Jonathan Zheng - Presenter, Massachusetts Institute of Technology
Ivari Kaljurand, University of Tartu
Sofja Tshepelevitsh, University of Tartu
Ivo Leito, University of Tartu
Thomas Nevolianis, RWTH Aachen
Simon Müller, Hamburg University of Technology
William Green, Massachusetts Institute of Technology
The acid dissociation constant, or pKa, is important in many applications including drug discovery, chemical synthesis, and environmental studies. Most publicly available models and data compilations are developed for aqueous pKa predictions; resources for nonaqueous solvents are comparatively much rarer. Yet, pKa values in different solvents can differ by orders of magnitudes.
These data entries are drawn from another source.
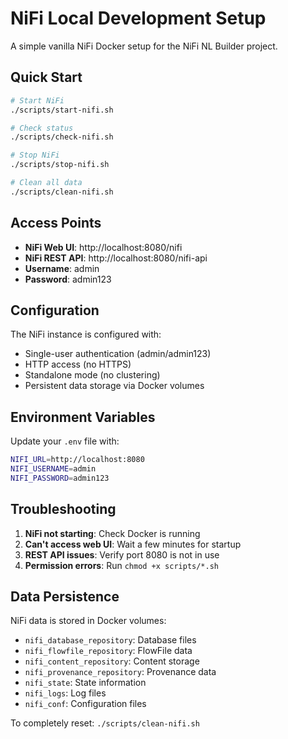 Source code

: # NiFi Local Development Setup

A simple vanilla NiFi Docker setup for the NiFi NL Builder project.

## Quick Start

```bash
# Start NiFi
./scripts/start-nifi.sh

# Check status
./scripts/check-nifi.sh

# Stop NiFi
./scripts/stop-nifi.sh

# Clean all data
./scripts/clean-nifi.sh
```

## Access Points

- **NiFi Web UI**: http://localhost:8080/nifi
- **NiFi REST API**: http://localhost:8080/nifi-api
- **Username**: admin
- **Password**: admin123

## Configuration

The NiFi instance is configured with:
- Single-user authentication (admin/admin123)
- HTTP access (no HTTPS)
- Standalone mode (no clustering)
- Persistent data storage via Docker volumes

## Environment Variables

Update your `.env` file with:
```bash
NIFI_URL=http://localhost:8080
NIFI_USERNAME=admin
NIFI_PASSWORD=admin123
```

## Troubleshooting

1. **NiFi not starting**: Check Docker is running
2. **Can't access web UI**: Wait a few minutes for startup
3. **REST API issues**: Verify port 8080 is not in use
4. **Permission errors**: Run `chmod +x scripts/*.sh`

## Data Persistence

NiFi data is stored in Docker volumes:
- `nifi_database_repository`: Database files
- `nifi_flowfile_repository`: FlowFile data
- `nifi_content_repository`: Content storage
- `nifi_provenance_repository`: Provenance data
- `nifi_state`: State information
- `nifi_logs`: Log files
- `nifi_conf`: Configuration files

To completely reset: `./scripts/clean-nifi.sh`  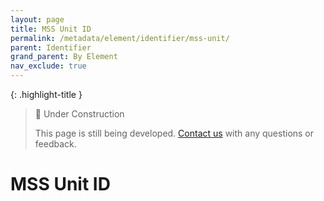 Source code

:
 ```yaml
---
layout: page
title: MSS Unit ID
permalink: /metadata/element/identifier/mss-unit/
parent: Identifier
grand_parent: By Element
nav_exclude: true
---
```


{: .highlight-title }
> 🚧 Under Construction
>
> This page is still being developed. [Contact us](/metadata-documentation/contact/) with any questions or feedback.

# MSS Unit ID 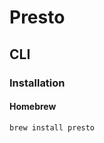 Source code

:# Presto

<!--
https://www.linkedin.com/learning/presto-essentials-data-science/welcome
https://app.pluralsight.com/guides/interactive-queries-on-hadoop-with-presto
https://github.com/IBM/docker-prestodb
-->

## CLI

### Installation

#### Homebrew

```sh
brew install presto
```
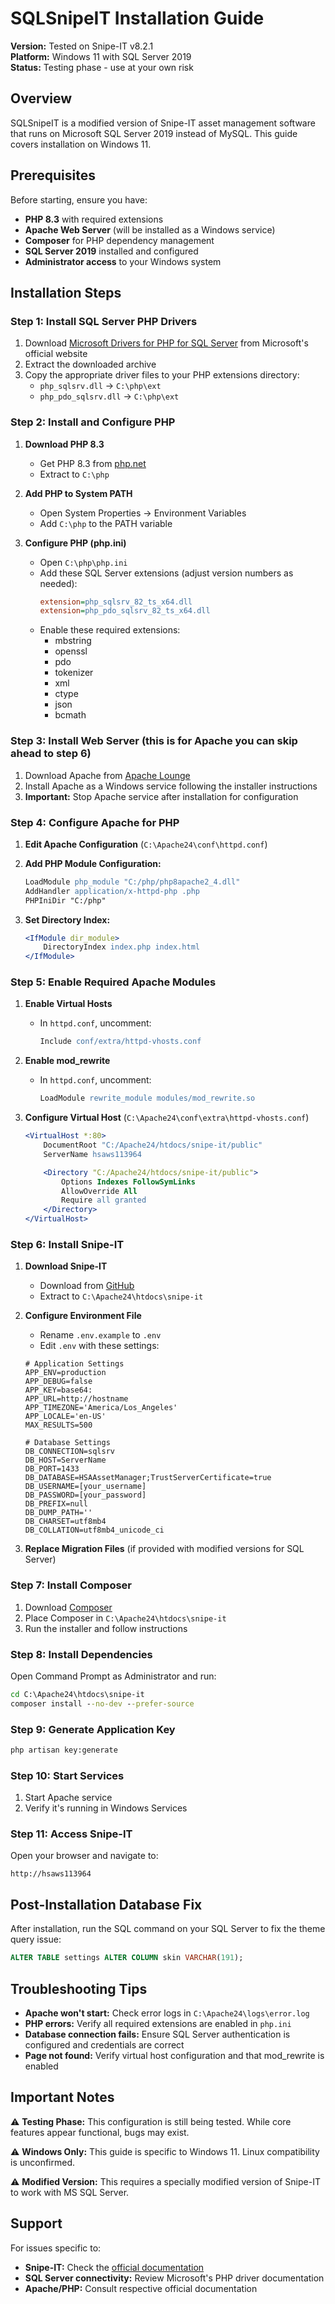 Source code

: # SQLSnipeIT Installation Guide

**Version:** Tested on Snipe-IT v8.2.1  
**Platform:** Windows 11 with SQL Server 2019  
**Status:** Testing phase - use at your own risk

## Overview

SQLSnipeIT is a modified version of Snipe-IT asset management software that runs on Microsoft SQL Server 2019 instead of MySQL. This guide covers installation on Windows 11.

## Prerequisites

Before starting, ensure you have:
- **PHP 8.3** with required extensions
- **Apache Web Server** (will be installed as a Windows service)
- **Composer** for PHP dependency management
- **SQL Server 2019** installed and configured
- **Administrator access** to your Windows system

## Installation Steps

### Step 1: Install SQL Server PHP Drivers

1. Download [Microsoft Drivers for PHP for SQL Server](https://docs.microsoft.com/en-us/sql/connect/php/download-drivers-php-sql-server) from Microsoft's official website
2. Extract the downloaded archive
3. Copy the appropriate driver files to your PHP extensions directory:
   - `php_sqlsrv.dll` → `C:\php\ext`
   - `php_pdo_sqlsrv.dll` → `C:\php\ext`

### Step 2: Install and Configure PHP

1. **Download PHP 8.3**
   - Get PHP 8.3 from [php.net](https://www.php.net)
   - Extract to `C:\php`

2. **Add PHP to System PATH**
   - Open System Properties → Environment Variables
   - Add `C:\php` to the PATH variable

3. **Configure PHP (php.ini)**
   - Open `C:\php\php.ini`
   - Add these SQL Server extensions (adjust version numbers as needed):
     ```ini
     extension=php_sqlsrv_82_ts_x64.dll
     extension=php_pdo_sqlsrv_82_ts_x64.dll
     ```
   - Enable these required extensions:
     - mbstring
     - openssl
     - pdo
     - tokenizer
     - xml
     - ctype
     - json
     - bcmath

### Step 3: Install Web Server (this is for Apache you can skip ahead to step 6)

1. Download Apache from [Apache Lounge](https://www.apachelounge.com/download/)
2. Install Apache as a Windows service following the installer instructions
3. **Important:** Stop Apache service after installation for configuration

### Step 4: Configure Apache for PHP

1. **Edit Apache Configuration** (`C:\Apache24\conf\httpd.conf`)
   
2. **Add PHP Module Configuration:**
   ```apache
   LoadModule php_module "C:/php/php8apache2_4.dll"
   AddHandler application/x-httpd-php .php
   PHPIniDir "C:/php"
   ```

3. **Set Directory Index:**
   ```apache
   <IfModule dir_module>
       DirectoryIndex index.php index.html
   </IfModule>
   ```

### Step 5: Enable Required Apache Modules

1. **Enable Virtual Hosts**
   - In `httpd.conf`, uncomment:
     ```apache
     Include conf/extra/httpd-vhosts.conf
     ```

2. **Enable mod_rewrite**
   - In `httpd.conf`, uncomment:
     ```apache
     LoadModule rewrite_module modules/mod_rewrite.so
     ```

3. **Configure Virtual Host** (`C:\Apache24\conf\extra\httpd-vhosts.conf`)
   ```apache
   <VirtualHost *:80>
       DocumentRoot "C:/Apache24/htdocs/snipe-it/public"
       ServerName hsaws113964
   
       <Directory "C:/Apache24/htdocs/snipe-it/public">
           Options Indexes FollowSymLinks
           AllowOverride All
           Require all granted
       </Directory>
   </VirtualHost>
   ```

### Step 6: Install Snipe-IT

1. **Download Snipe-IT**
   - Download from [GitHub](https://github.com/snipe/snipe-it)
   - Extract to `C:\Apache24\htdocs\snipe-it`

2. **Configure Environment File**
   - Rename `.env.example` to `.env`
   - Edit `.env` with these settings:
   
   ```env
   # Application Settings
   APP_ENV=production
   APP_DEBUG=false
   APP_KEY=base64:
   APP_URL=http://hostname
   APP_TIMEZONE='America/Los_Angeles'
   APP_LOCALE='en-US'
   MAX_RESULTS=500
   
   # Database Settings
   DB_CONNECTION=sqlsrv
   DB_HOST=ServerName
   DB_PORT=1433
   DB_DATABASE=HSAAssetManager;TrustServerCertificate=true
   DB_USERNAME=[your_username]
   DB_PASSWORD=[your_password]
   DB_PREFIX=null
   DB_DUMP_PATH=''
   DB_CHARSET=utf8mb4
   DB_COLLATION=utf8mb4_unicode_ci
   ```

3. **Replace Migration Files** (if provided with modified versions for SQL Server)

### Step 7: Install Composer

1. Download [Composer](https://getcomposer.org/download/)
2. Place Composer in `C:\Apache24\htdocs\snipe-it`
3. Run the installer and follow instructions

### Step 8: Install Dependencies

Open Command Prompt as Administrator and run:

```cmd
cd C:\Apache24\htdocs\snipe-it
composer install --no-dev --prefer-source
```

### Step 9: Generate Application Key

```cmd
php artisan key:generate
```

### Step 10: Start Services

1. Start Apache service
2. Verify it's running in Windows Services

### Step 11: Access Snipe-IT

Open your browser and navigate to:
```
http://hsaws113964
```

## Post-Installation Database Fix

After installation, run the SQL command on your SQL Server to fix the theme query issue:

```sql
ALTER TABLE settings ALTER COLUMN skin VARCHAR(191);
```

## Troubleshooting Tips

- **Apache won't start:** Check error logs in `C:\Apache24\logs\error.log`
- **PHP errors:** Verify all required extensions are enabled in `php.ini`
- **Database connection fails:** Ensure SQL Server authentication is configured and credentials are correct
- **Page not found:** Verify virtual host configuration and that mod_rewrite is enabled

## Important Notes

⚠️ **Testing Phase:** This configuration is still being tested. While core features appear functional, bugs may exist.

⚠️ **Windows Only:** This guide is specific to Windows 11. Linux compatibility is unconfirmed.

⚠️ **Modified Version:** This requires a specially modified version of Snipe-IT to work with MS SQL Server.

## Support

For issues specific to:
- **Snipe-IT:** Check the [official documentation](https://snipe-it.readme.io/)
- **SQL Server connectivity:** Review Microsoft's PHP driver documentation
- **Apache/PHP:** Consult respective official documentation
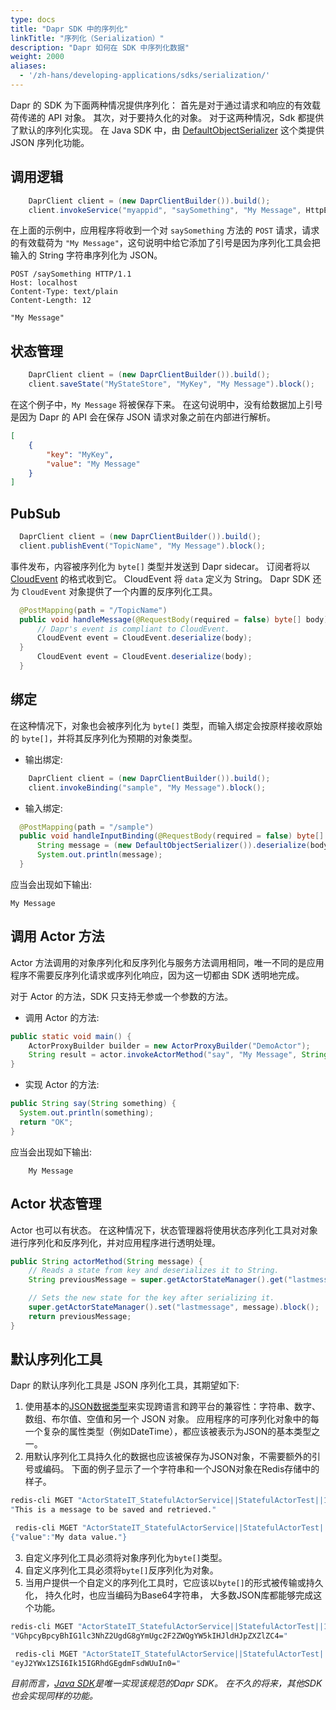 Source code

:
 ```yaml
---
type: docs
title: "Dapr SDK 中的序列化"
linkTitle: "序列化（Serialization）"
description: "Dapr 如何在 SDK 中序列化数据"
weight: 2000
aliases:
  - '/zh-hans/developing-applications/sdks/serialization/'
---
```


Dapr 的 SDK 为下面两种情况提供序列化： 首先是对于通过请求和响应的有效载荷传递的 API 对象。 其次，对于要持久化的对象。 对于这两种情况，Sdk 都提供了默认的序列化实现。 在 Java SDK 中，由 [DefaultObjectSerializer](https://dapr.github.io/java-sdk/io/dapr/serializer/DefaultObjectSerializer.html) 这个类提供 JSON 序列化功能。

## 调用逻辑

```java
    DaprClient client = (new DaprClientBuilder()).build();
    client.invokeService("myappid", "saySomething", "My Message", HttpExtension.POST).block();
```

在上面的示例中，应用程序将收到一个对 `saySomething` 方法的 `POST` 请求，请求的有效载荷为 `"My Message"`，这句说明中给它添加了引号是因为序列化工具会把输入的 String 字符串序列化为 JSON。

```text
POST /saySomething HTTP/1.1
Host: localhost
Content-Type: text/plain
Content-Length: 12

"My Message"
```

## 状态管理

```java
    DaprClient client = (new DaprClientBuilder()).build();
    client.saveState("MyStateStore", "MyKey", "My Message").block();
```
在这个例子中，`My Message` 将被保存下来。 在这句说明中，没有给数据加上引号是因为 Dapr 的 API 会在保存 JSON 请求对象之前在内部进行解析。

```JSON
[
    {
        "key": "MyKey",
        "value": "My Message"
    }
]
```

## PubSub

```java
  DaprClient client = (new DaprClientBuilder()).build();
  client.publishEvent("TopicName", "My Message").block();
```

事件发布，内容被序列化为 `byte[]` 类型并发送到 Dapr sidecar。 订阅者将以 [CloudEvent](https://github.com/cloudevents/spec) 的格式收到它。 CloudEvent 将 `data` 定义为 String。 Dapr SDK 还为 `CloudEvent` 对象提供了一个内置的反序列化工具。

```java
  @PostMapping(path = "/TopicName")
  public void handleMessage(@RequestBody(required = false) byte[] body) {
      // Dapr's event is compliant to CloudEvent.
      CloudEvent event = CloudEvent.deserialize(body);
  }
      CloudEvent event = CloudEvent.deserialize(body);
  }
```

## 绑定

在这种情况下，对象也会被序列化为 `byte[]` 类型，而输入绑定会按原样接收原始的 `byte[]`，并将其反序列化为预期的对象类型。

* 输出绑定:
```java
    DaprClient client = (new DaprClientBuilder()).build();
    client.invokeBinding("sample", "My Message").block();
```

* 输入绑定:
```java
  @PostMapping(path = "/sample")
  public void handleInputBinding(@RequestBody(required = false) byte[] body) {
      String message = (new DefaultObjectSerializer()).deserialize(body, String.class);
      System.out.println(message);
  }
```
应当会出现如下输出:
```
My Message
```

## 调用 Actor 方法
Actor 方法调用的对象序列化和反序列化与服务方法调用相同，唯一不同的是应用程序不需要反序列化请求或序列化响应，因为这一切都由 SDK 透明地完成。

对于 Actor 的方法，SDK 只支持无参或一个参数的方法。

* 调用 Actor 的方法:
```java
public static void main() {
    ActorProxyBuilder builder = new ActorProxyBuilder("DemoActor");
    String result = actor.invokeActorMethod("say", "My Message", String.class).block();
}
```

* 实现 Actor 的方法:
```java
public String say(String something) {
  System.out.println(something);
  return "OK";
}
```
应当会出现如下输出:
```
    My Message
```

## Actor 状态管理
Actor 也可以有状态。 在这种情况下，状态管理器将使用状态序列化工具对对象进行序列化和反序列化，并对应用程序进行透明处理。

```java
public String actorMethod(String message) {
    // Reads a state from key and deserializes it to String.
    String previousMessage = super.getActorStateManager().get("lastmessage", String.class).block();

    // Sets the new state for the key after serializing it.
    super.getActorStateManager().set("lastmessage", message).block();
    return previousMessage;
}
```

## 默认序列化工具

Dapr 的默认序列化工具是 JSON 序列化工具，其期望如下:

1. 使用基本的[JSON数据类型](https://www.w3schools.com/js/js_json_datatypes.asp)来实现跨语言和跨平台的兼容性：字符串、数字、数组、布尔值、空值和另一个 JSON 对象。 应用程序的可序列化对象中的每一个复杂的属性类型（例如DateTime），都应该被表示为JSON的基本类型之一。
2. 用默认序列化工具持久化的数据也应该被保存为JSON对象，不需要额外的引号或编码。 下面的例子显示了一个字符串和一个JSON对象在Redis存储中的样子。
```bash
redis-cli MGET "ActorStateIT_StatefulActorService||StatefulActorTest||1581130928192||message
"This is a message to be saved and retrieved."
```
```bash
 redis-cli MGET "ActorStateIT_StatefulActorService||StatefulActorTest||1581130928192||mydata
{"value":"My data value."}
```
3. 自定义序列化工具必须将对象序列化为`byte[]`类型。
4. 自定义序列化工具必须将`byte[]`反序列化为对象。
5. 当用户提供一个自定义的序列化工具时，它应该以`byte[]`的形式被传输或持久化， 持久化时，也应当编码为Base64字符串， 大多数JSON库都能够完成这个功能。
```bash
redis-cli MGET "ActorStateIT_StatefulActorService||StatefulActorTest||1581130928192||message
"VGhpcyBpcyBhIG1lc3NhZ2UgdG8gYmUgc2F2ZWQgYW5kIHJldHJpZXZlZC4="
```
```bash
 redis-cli MGET "ActorStateIT_StatefulActorService||StatefulActorTest||1581130928192||mydata
"eyJ2YWx1ZSI6Ik15IGRhdGEgdmFsdWUuIn0="
```

*目前而言，[Java SDK](https://github.com/dapr/java-sdk/)是唯一实现该规范的Dapr SDK。 在不久的将来，其他SDK也会实现同样的功能。*
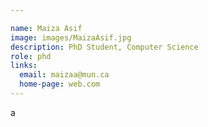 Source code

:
```yaml
---

name: Maiza Asif
image: images/MaizaAsif.jpg 
description: PhD Student, Computer Science
role: phd
links:
  email: maizaa@mun.ca
  home-page: web.com
---
```


a
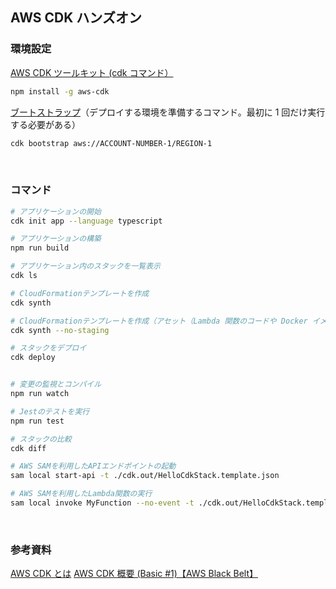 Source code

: ## AWS CDK ハンズオン

### 環境設定

[AWS CDK ツールキット (cdk コマンド）](https://docs.aws.amazon.com/ja_jp/cdk/v2/guide/cli.html)

```bash
npm install -g aws-cdk
```

[ブートストラップ](https://docs.aws.amazon.com/ja_jp/cdk/v2/guide/bootstrapping.html)（デプロイする環境を準備するコマンド。最初に 1 回だけ実行する必要がある）

```bash
cdk bootstrap aws://ACCOUNT-NUMBER-1/REGION-1
```

<br/>

### コマンド

```bash
# アプリケーションの開始
cdk init app --language typescript

# アプリケーションの構築
npm run build

# アプリケーション内のスタックを一覧表示
cdk ls

# CloudFormationテンプレートを作成
cdk synth

# CloudFormationテンプレートを作成（アセット（Lambda 関数のコードや Docker イメージなど）を S3 バケットにアップロード（ステージング）するプロセスがスキップ）
cdk synth --no-staging

# スタックをデプロイ
cdk deploy


# 変更の監視とコンパイル
npm run watch

# Jestのテストを実行
npm run test

# スタックの比較
cdk diff

# AWS SAMを利用したAPIエンドポイントの起動
sam local start-api -t ./cdk.out/HelloCdkStack.template.json

# AWS SAMを利用したLambda関数の実行
sam local invoke MyFunction --no-event -t ./cdk.out/HelloCdkStack.template.json

```

<br/>

### 参考資料

[AWS CDK とは](https://docs.aws.amazon.com/ja_jp/cdk/v2/guide/home.html)
[AWS CDK 概要 (Basic #1)【AWS Black Belt】](https://www.youtube.com/watch?v=BmCpa44rAXI)
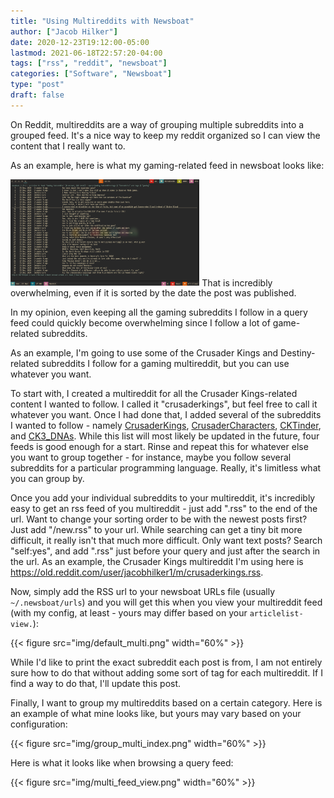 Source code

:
 ```yaml
---
title: "Using Multireddits with Newsboat"
author: ["Jacob Hilker"]
date: 2020-12-23T19:12:00-05:00
lastmod: 2021-06-18T22:57:20-04:00
tags: ["rss", "reddit", "newsboat"]
categories: ["Software", "Newsboat"]
type: "post"
draft: false
---
```


On Reddit, multireddits are a way of grouping multiple subreddits into a grouped feed. It's a nice way to keep my reddit organized so I can view the content that I really want to.

As an example, here is what my gaming-related feed in newsboat looks like:

<img src="img/subreddit_query.png" alt="subreddit_query.png" width="60%" />
That is incredibly overwhelming, even if it is sorted by the date the post was published.

In my opinion, even keeping all the gaming subreddits I follow in a query feed could quickly become overwhelming since I follow a lot of game-related subreddits.

As an example, I'm going to use some of the Crusader Kings and Destiny-related subreddits I follow for a gaming multireddit, but you can use whatever you want.

To start with, I created a multireddit for all the Crusader Kings-related content I wanted to follow. I called it "crusaderkings", but feel free to call it whatever you want. Once I had done that, I added several of the subreddits I wanted to follow - namely [CrusaderKings](https://reddit.com/r/CrusaderKings), [CrusaderCharacters](https://reddit.com/r/CrusaderCharacters), [CKTinder](https://reddit.com/r/CKTinder), and [CK3\_DNAs](https://reddit.com/r/ck3%5Fdnas). While this list will most likely be updated in the future, four feeds is good enough for a start. Rinse and repeat this for whatever else you want to group together - for instance, maybe you follow several subreddits for a particular programming language. Really, it's limitless what you can group by.

Once you add your individual subreddits to your multireddit, it's incredibly easy to get an rss feed of you multireddit - just add ".rss" to the end of the url. Want to change your sorting order to be with the newest posts first? Just add "/new.rss" to your url. While searching can get a tiny bit more difficult, it really isn't that much more difficult. Only want text posts? Search "self:yes", and add ".rss" just before your query and just after the search in the url. As an example, the Crusader Kings multireddit I'm using here is <https://old.reddit.com/user/jacobhilker1/m/crusaderkings.rss>.

Now, simply add the RSS url to your newsboat URLs file (usually `~/.newsboat/urls`) and you will get this when you view your multireddit feed (with my config, at least - yours may differ based on your `articlelist-view.`):

{{< figure src="img/default_multi.png" width="60%" >}}

While I'd like to print the exact subreddit each post is from, I am not entirely sure how to do that without adding some sort of tag for each multireddit. If I find a way to do that, I'll update this post.

Finally, I want to group my multireddits based on a certain category. Here is an example of what mine looks like, but yours may vary based on your configuration:

{{< figure src="img/group_multi_index.png" width="60%" >}}

Here is what it looks like when browsing a query feed:

{{< figure src="img/multi_feed_view.png" width="60%" >}} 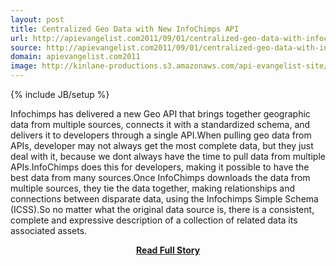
 ```yaml
---
layout: post
title: Centralized Geo Data with New InfoChimps API
url: http://apievangelist.com2011/09/01/centralized-geo-data-with-infochimps-new-api/
source: http://apievangelist.com2011/09/01/centralized-geo-data-with-infochimps-new-api/
domain: apievangelist.com2011
image: http://kinlane-productions.s3.amazonaws.com/api-evangelist-site/blog/infochimps-logo.jpg
---
```

{% include JB/setup %}<p>Infochimps has delivered a new Geo API that brings together geographic data from multiple sources, connects it with a standardized schema, and delivers it to developers through a single API.When pulling geo data from APIs, developer may not always get the most complete data, but they just deal with it, because we dont always have the time to pull data from multiple APIs.InfoChimps does this for developers, making it possible to have the best data from many sources.Once InfoChimps downloads the data from multiple sources, they tie the data together, making relationships and connections between disparate data, using the Infochimps Simple Schema (ICSS).So no matter what the original data source is, there is a consistent, complete and expressive description of a collection of related data its associated assets.</p>
<center><p><a href="http://apievangelist.com2011/09/01/centralized-geo-data-with-infochimps-new-api/" style='padding:25px; font-sze:18px; font-weight: bold;'>Read Full Story</a></p></center>
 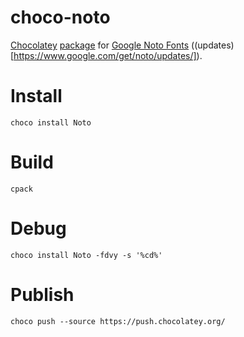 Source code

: # choco-noto

[Chocolatey](https://chocolatey.org/) [package](https://chocolatey.org/packages/Noto)
for [Google Noto Fonts](https://www.google.com/get/noto/)
((updates)[https://www.google.com/get/noto/updates/]).

# Install

```
choco install Noto
```

# Build

```
cpack
```

# Debug

```
choco install Noto -fdvy -s '%cd%'
```

# Publish

```
choco push --source https://push.chocolatey.org/
```
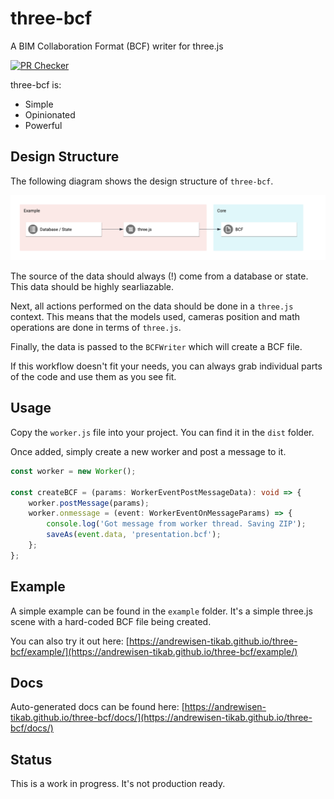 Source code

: # three-bcf

A BIM Collaboration Format (BCF) writer for three.js

[![PR Checker](https://github.com/andrewisen-tikab/three-bcf/actions/workflows/pr.yml/badge.svg)](https://github.com/andrewisen-tikab/three-bcf/actions/workflows/pr.yml)

three-bcf is:

-   Simple
-   Opinionated
-   Powerful

## Design Structure

The following diagram shows the design structure of `three-bcf`.

![Design](./resources/design.png?raw=true)

The source of the data should always (!) come from a database or state.
This data should be highly searliazable.

Next, all actions performed on the data should be done in a `three.js` context.
This means that the models used, cameras position and math operations are done in terms of `three.js`.

Finally, the data is passed to the `BCFWriter` which will create a BCF file.

If this workflow doesn't fit your needs, you can always grab individual parts of the code and use them as you see fit.

## Usage

Copy the `worker.js` file into your project.
You can find it in the `dist` folder.

Once added, simply create a new worker and post a message to it.

```ts
const worker = new Worker();

const createBCF = (params: WorkerEventPostMessageData): void => {
    worker.postMessage(params);
    worker.onmessage = (event: WorkerEventOnMessageParams) => {
        console.log('Got message from worker thread. Saving ZIP');
        saveAs(event.data, 'presentation.bcf');
    };
};
```

## Example

A simple example can be found in the `example` folder.
It's a simple three.js scene with a hard-coded BCF file being created.

You can also try it out here:
[https://andrewisen-tikab.github.io/three-bcf/example/](https://andrewisen-tikab.github.io/three-bcf/example/)

## Docs

Auto-generated docs can be found here:
[https://andrewisen-tikab.github.io/three-bcf/docs/](https://andrewisen-tikab.github.io/three-bcf/docs/)

## Status

This is a work in progress. It's not production ready.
The difference in pKa of a compound between two solvents can be calculated using solvation models. These calculations can be used with aqueous pKa data, as well as an “anchor” acidity value in the desired solvent, to compute pKa in nonaqueous solvents. Previously, we have shown that this method can be used with the COSMO-RS solvation model to compute dissociation constants with mean absolute errors (MAEs) less than 1 log unit in several solvents, with good performance for solutes including small molecules such as amino acids, and neurotransmitter derivative molecules.

In this work, we leverage this method to develop a dataset of computed pKa values. We introduce previously-unpublished experimental data, including datasets that have recently been, or are in the process of being, critically reviewed by IUPAC. We combine these synthetic and experimental datasets to develop a large corpus of training data, which is used to train a directed message-passing neural network (D-MPNN) model. Finally, we evaluate the model performance, comparing against the performance of other nonaqueous pKa models.